In some embodiments, the elastic protection member 50 is connected to the conductive tape 30 by hot melt adhesive, and then connected to the surface of the garment body 10 on the side close to the skin body by means of pressure and heat. Specifically, the conductive mesh belt 30 is firstly bonded to the elastic protection member 50 coated with the hot melt adhesive, and then the elastic protection member 50 bonded with the conductive mesh belt 30 is pressed on the surface of the clothes body 10 close to the skin side in a pressurizing and heating manner, and meanwhile, the end of the connecting end of the conductive mesh belt 30 and the fabric electrode 20 is pressed on the fabric electrode 20 in a hot pressing manner, so that the elastic protection member 50 is respectively connected with the conductive mesh belt 30 and the surface of the clothes body 10 close to the skin side, and the connection is convenient, fast, stable and reliable. In the present embodiment, the hot pressing temperature is greater than or equal to 140 ℃, and the hot pressing time is greater than or equal to 10 seconds. Preferably, the hot pressing temperature is 170 ℃ and the hot pressing time is 30 seconds.

Example 2

Referring to fig. 2 and 5, the present embodiment is the same as steps S10 to S40 of embodiment 1, except that step S20 of the present embodiment further includes the following steps:

s21: when a plurality of fabric electrodes 20 are preset on the same horizontal row, when a plurality of fabric electrodes 20 are woven, the conductive yarns 201 at the head and tail ends of any two adjacent fabric electrodes 20 on the same horizontal row are connected;

in this step, as shown in fig. 9, if there are a plurality of fabric electrodes 20 on the same horizontal row, when weaving the plurality of fabric electrodes 20, the conductive yarns 201 at the head and the tail ends of two adjacent fabric electrodes 20 are connected, that is, when weaving one fabric electrode 20, the conductive yarns 201 at the edge are not broken, and when weaving to another fabric electrode 20 on the same horizontal row, the same group of conductive yarns 201 is interlaced with the non-conductive yarns, so that the garment body 10 and the fabric electrodes 20 can be woven without stopping the weaving process, thereby facilitating the processing and improving the weaving efficiency.

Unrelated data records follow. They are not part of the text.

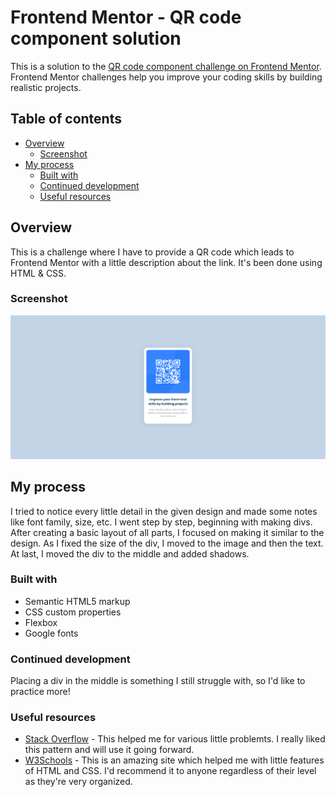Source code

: # Frontend Mentor - QR code component solution

This is a solution to the [QR code component challenge on Frontend Mentor](https://www.frontendmentor.io/challenges/qr-code-component-iux_sIO_H). Frontend Mentor challenges help you improve your coding skills by building realistic projects. 

## Table of contents

- [Overview](#overview)
  - [Screenshot](#screenshot)
- [My process](#my-process)
  - [Built with](#built-with)
  - [Continued development](#continued-development)
  - [Useful resources](#useful-resources)


## Overview

This is a challenge where I have to provide a QR code which leads to Frontend Mentor with a little description about the link. It's been done using HTML & CSS.

### Screenshot

![](screenshot-desktop.png) 

## My process 

I tried to notice every little detail in the given design and made some notes like font family, size, etc. I went step by step, beginning with making divs. After creating a basic layout of all parts, I focused on making it similar to the design. As I fixed the size of the div, I moved to the image and then the text. At last, I moved the div to the middle and added shadows.

### Built with

- Semantic HTML5 markup
- CSS custom properties
- Flexbox
- Google fonts

### Continued development

Placing a div in the middle is something I still struggle with, so I'd like to practice more!

### Useful resources

- [Stack Overflow](https://www.stackoverflow.com) - This helped me for various little problemts. I really liked this pattern and will use it going forward.
- [W3Schools](https://www.w3schools.com) - This is an amazing site which helped me with little features of HTML and CSS. I'd recommend it to anyone regardless of their level as they're very organized.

Specifically, as shown in fig. 5 and 9, in this embodiment, for example, a twelve-lead electrode is woven by weft knitting, the RA electrode and the LA electrode, the V1 electrode and the V2 electrode, the V4 electrode, the V5 electrode and the V6 electrode, and the RL electrode and the LL electrode are respectively located on the same horizontal line, when the RA electrode is woven, the conductive yarn at the end of the RA electrode is not broken, at this time, the conductive yarn at the end of the RA electrode is not interwoven with the non-conductive yarn 101 of the garment body 10, and when the LA electrode is woven to the preset position, the conductive yarn 201 at the end of the RA electrode extends to the start of the preset position of the LA electrode and is interwoven with the non-conductive yarn 101 of the corresponding garment body 10, so that the conductive yarns 201 at the head and tail ends of two adjacent fabric electrodes 20 are not broken on the same horizontal line. The weaving method of the V1 electrode and the V2 electrode, the V4 electrode, the V5 electrode and the V6 electrode, and the RL electrode and the LL electrode are the same as the weaving method of the RA electrode and the LA electrode, and are not described herein.

S22: after the weaving of the garment body 10 and the fabric electrodes 20 is completed, cutting off the conductive yarns 201 at the head and tail ends of a plurality of adjacent fabric electrodes 20 in the same horizontal row;

in this step, after the weaving of the garment body 10 and the fabric electrodes 20 is completed, the conductive yarns 201 at the head and tail ends of the plurality of adjacent fabric electrodes 20 in the same horizontal row are cut off to insulate each fabric electrode 20, so that the weaving of the garment body 10 and the fabric electrodes 20 can be performed without stopping the weaving, thereby facilitating the processing and improving the weaving efficiency.

Specifically, in the present embodiment, for example, the twelve lead electrode is woven by weft knitting, after the garment body 10 and the fabric electrodes 20 are woven, the conductive yarn 201 at the end of the RA electrode and the end of the LA electrode is cut, the conductive yarn 201 at the end of the V1 electrode and the end of the V2 electrode are cut, the conductive yarns 201 at the end of the V4 electrode and the end of the V5 electrode are cut, the conductive yarn 201 at the end of the V5 electrode and the end of the V6 electrode are cut, and the conductive yarn 201 at the end of the RL electrode and the end of the LL electrode are cut, so that the fabric electrodes 20 are insulated from each other.

S23: the fabric electrode 20 is covered at its edge with an insulating member 40.

In this step, as shown in fig. 5, the electrocardiac suit further includes an insulating member 40, and the insulating member 40 covers the edge of the fabric electrode 20 to prevent the conductive yarn 201 at the edge of the fabric electrode 20 from being off-line, so as to ensure the reliability of the fabric electrode 20. The insulating member 40 is connected to the fabric electrode 20 and the garment body 10, respectively, so that the conductive yarn 201 at the edge of the fabric electrode 20 is encapsulated at the skin side of the insulating member 40 and the garment body 10. In this embodiment, the insulation member 40 is made of elastic polyamide fabric, so that when a person wears the electrocardiograph garment, the insulation member 40 can be stretched together with the garment body 10, thereby reducing foreign body sensation and improving wearing comfort.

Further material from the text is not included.